(Entries supplied Opens)
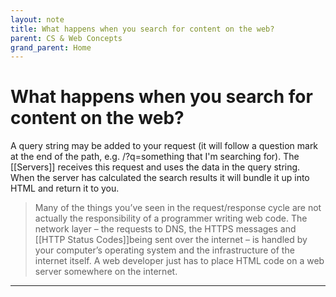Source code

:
 ```yaml
---
layout: note
title: What happens when you search for content on the web?
parent: CS & Web Concepts
grand_parent: Home
---
```


# What happens when you search for content on the web?

A query string may be added to your request (it will follow a question mark at the end of the path, e.g. /?q=something that I'm searching for). The [[Servers]] receives this request and uses the data in the query string. When the server has calculated the search results it will bundle it up into HTML and return it to you.

> Many of the things you’ve seen in the request/response cycle are not actually the responsibility of a programmer writing web code. The network layer – the requests to DNS, the HTTPS messages and [[HTTP Status Codes]]being sent over the internet – is handled by your computer’s operating system and the infrastructure of the internet itself. A web developer just has to place HTML code on a web server somewhere on the internet.

---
(Entries supplied Closes)
The records above should be reproduced exactly, with the pictures omitted.

Source code

:
 ```yaml
---
layout: note
title: What happens when you search for content on the web?
parent: CS & Web Concepts
grand_parent: Home
---
```


# What happens when you search for content on the web?

A query string may be added to your request (it will follow a question mark at the end of the path, e.g. /?q=something that I'm searching for). The [[Servers]] receives this request and uses the data in the query string. When the server has calculated the search results it will bundle it up into HTML and return it to you.

> Many of the things you’ve seen in the request/response cycle are not actually the responsibility of a programmer writing web code. The network layer – the requests to DNS, the HTTPS messages and [[HTTP Status Codes]]being sent over the internet – is handled by your computer’s operating system and the infrastructure of the internet itself. A web developer just has to place HTML code on a web server somewhere on the internet.

---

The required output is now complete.